§ **TASK INSTRUCTIONS**
Go line by line through the data below and work out how many lines contain "serveruser"; the answer is that number alone.

● ● ● ●

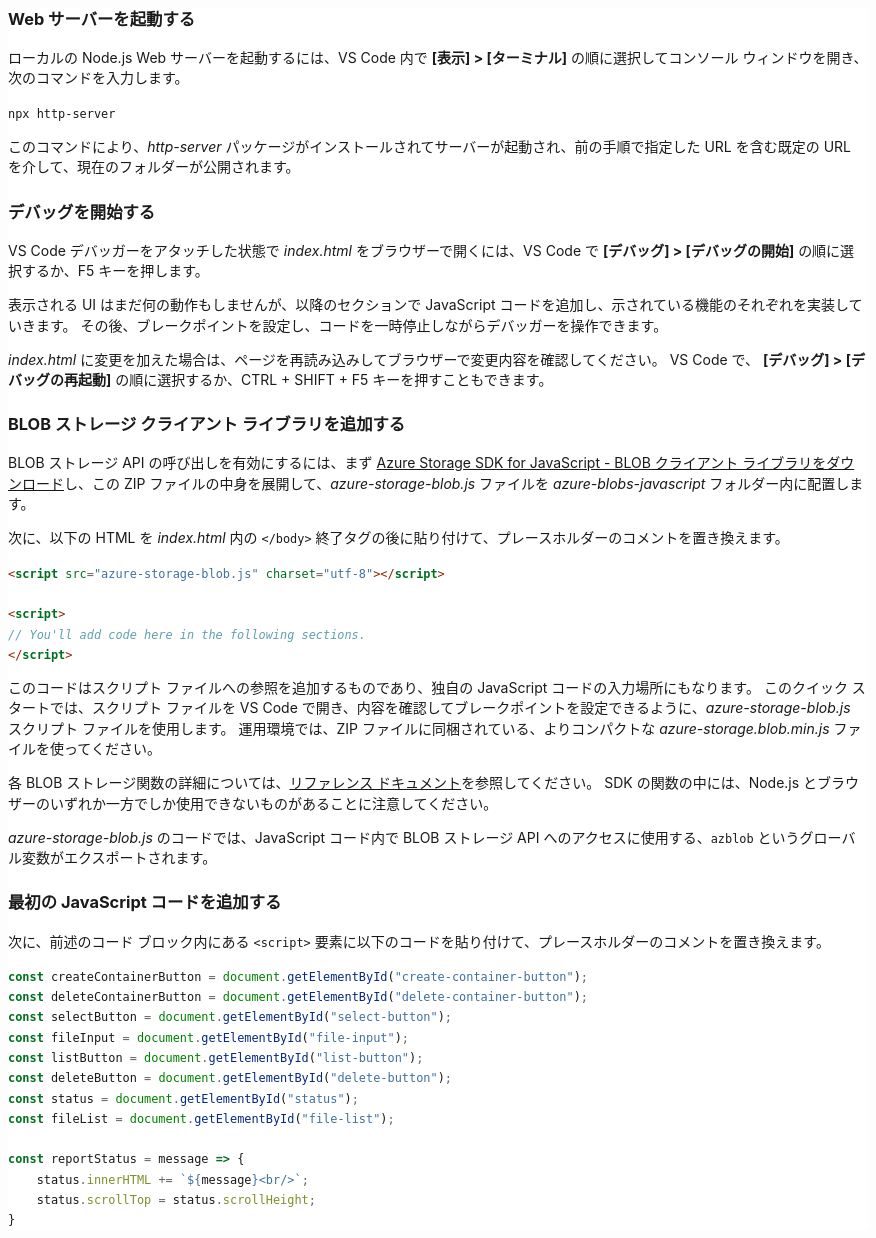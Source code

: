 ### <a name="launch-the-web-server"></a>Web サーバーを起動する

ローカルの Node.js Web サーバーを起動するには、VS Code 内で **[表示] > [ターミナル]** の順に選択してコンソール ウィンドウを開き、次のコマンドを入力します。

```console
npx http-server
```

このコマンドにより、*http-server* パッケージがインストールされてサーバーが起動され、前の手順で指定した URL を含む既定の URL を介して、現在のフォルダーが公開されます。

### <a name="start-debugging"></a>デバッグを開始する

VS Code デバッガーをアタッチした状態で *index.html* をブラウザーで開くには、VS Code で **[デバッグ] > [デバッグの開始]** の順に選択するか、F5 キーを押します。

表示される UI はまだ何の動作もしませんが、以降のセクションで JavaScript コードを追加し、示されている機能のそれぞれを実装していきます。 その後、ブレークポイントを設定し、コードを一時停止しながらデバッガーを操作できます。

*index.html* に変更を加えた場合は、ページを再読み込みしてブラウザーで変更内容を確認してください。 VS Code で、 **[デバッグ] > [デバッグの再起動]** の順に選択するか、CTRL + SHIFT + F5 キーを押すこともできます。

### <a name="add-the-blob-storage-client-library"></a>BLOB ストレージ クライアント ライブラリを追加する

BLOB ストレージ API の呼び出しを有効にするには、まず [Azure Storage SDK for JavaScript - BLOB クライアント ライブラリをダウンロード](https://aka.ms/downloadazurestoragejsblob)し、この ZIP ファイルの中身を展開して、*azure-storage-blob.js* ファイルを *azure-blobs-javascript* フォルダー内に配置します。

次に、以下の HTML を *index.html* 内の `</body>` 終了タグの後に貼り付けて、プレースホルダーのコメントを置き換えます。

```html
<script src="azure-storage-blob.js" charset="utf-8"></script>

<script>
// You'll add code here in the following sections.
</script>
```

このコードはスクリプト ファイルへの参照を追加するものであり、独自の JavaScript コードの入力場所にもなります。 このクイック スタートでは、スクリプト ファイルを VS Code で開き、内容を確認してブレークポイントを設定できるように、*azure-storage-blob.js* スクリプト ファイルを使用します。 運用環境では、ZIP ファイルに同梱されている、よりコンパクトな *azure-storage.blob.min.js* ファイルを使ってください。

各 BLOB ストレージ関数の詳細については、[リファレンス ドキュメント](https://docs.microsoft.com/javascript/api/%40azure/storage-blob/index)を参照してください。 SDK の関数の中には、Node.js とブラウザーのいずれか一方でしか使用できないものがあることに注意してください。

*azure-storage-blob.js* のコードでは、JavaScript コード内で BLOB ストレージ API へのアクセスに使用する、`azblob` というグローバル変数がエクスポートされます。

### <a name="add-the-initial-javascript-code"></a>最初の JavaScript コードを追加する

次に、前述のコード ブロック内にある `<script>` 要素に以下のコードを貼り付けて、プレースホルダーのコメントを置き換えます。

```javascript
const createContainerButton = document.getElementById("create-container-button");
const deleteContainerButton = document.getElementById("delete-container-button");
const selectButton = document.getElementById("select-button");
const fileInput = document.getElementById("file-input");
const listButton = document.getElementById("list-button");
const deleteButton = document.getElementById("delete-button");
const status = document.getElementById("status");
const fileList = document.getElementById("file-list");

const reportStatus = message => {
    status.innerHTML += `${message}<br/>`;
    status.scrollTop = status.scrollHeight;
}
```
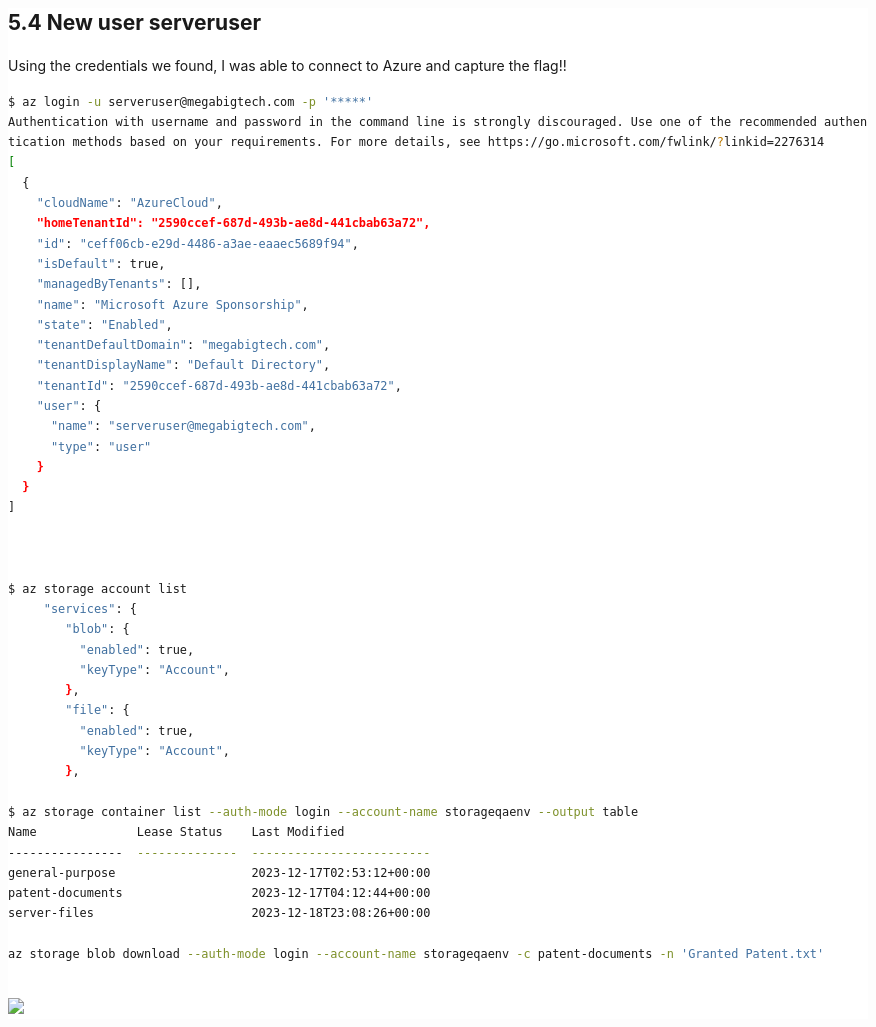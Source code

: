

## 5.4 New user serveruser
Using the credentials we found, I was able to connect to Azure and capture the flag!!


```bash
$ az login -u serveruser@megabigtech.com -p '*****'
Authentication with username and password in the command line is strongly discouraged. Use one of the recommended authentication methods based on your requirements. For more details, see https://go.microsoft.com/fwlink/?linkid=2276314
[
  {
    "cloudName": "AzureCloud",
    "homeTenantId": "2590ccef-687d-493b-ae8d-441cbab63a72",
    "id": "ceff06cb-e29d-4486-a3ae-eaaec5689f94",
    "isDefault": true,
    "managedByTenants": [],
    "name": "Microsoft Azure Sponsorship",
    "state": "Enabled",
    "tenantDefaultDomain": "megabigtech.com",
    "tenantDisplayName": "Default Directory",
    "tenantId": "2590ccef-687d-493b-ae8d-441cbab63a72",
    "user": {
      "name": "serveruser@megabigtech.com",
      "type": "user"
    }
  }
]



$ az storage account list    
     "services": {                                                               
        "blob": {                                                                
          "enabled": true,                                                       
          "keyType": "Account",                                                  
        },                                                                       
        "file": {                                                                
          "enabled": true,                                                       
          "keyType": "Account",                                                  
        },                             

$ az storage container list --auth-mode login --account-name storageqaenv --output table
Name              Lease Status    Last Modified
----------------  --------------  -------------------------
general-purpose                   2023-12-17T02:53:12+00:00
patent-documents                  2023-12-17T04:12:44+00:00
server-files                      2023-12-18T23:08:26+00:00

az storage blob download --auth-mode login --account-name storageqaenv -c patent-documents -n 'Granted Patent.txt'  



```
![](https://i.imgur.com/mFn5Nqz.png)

● ● ● ●

§ **RESULT OF THE TASK**
3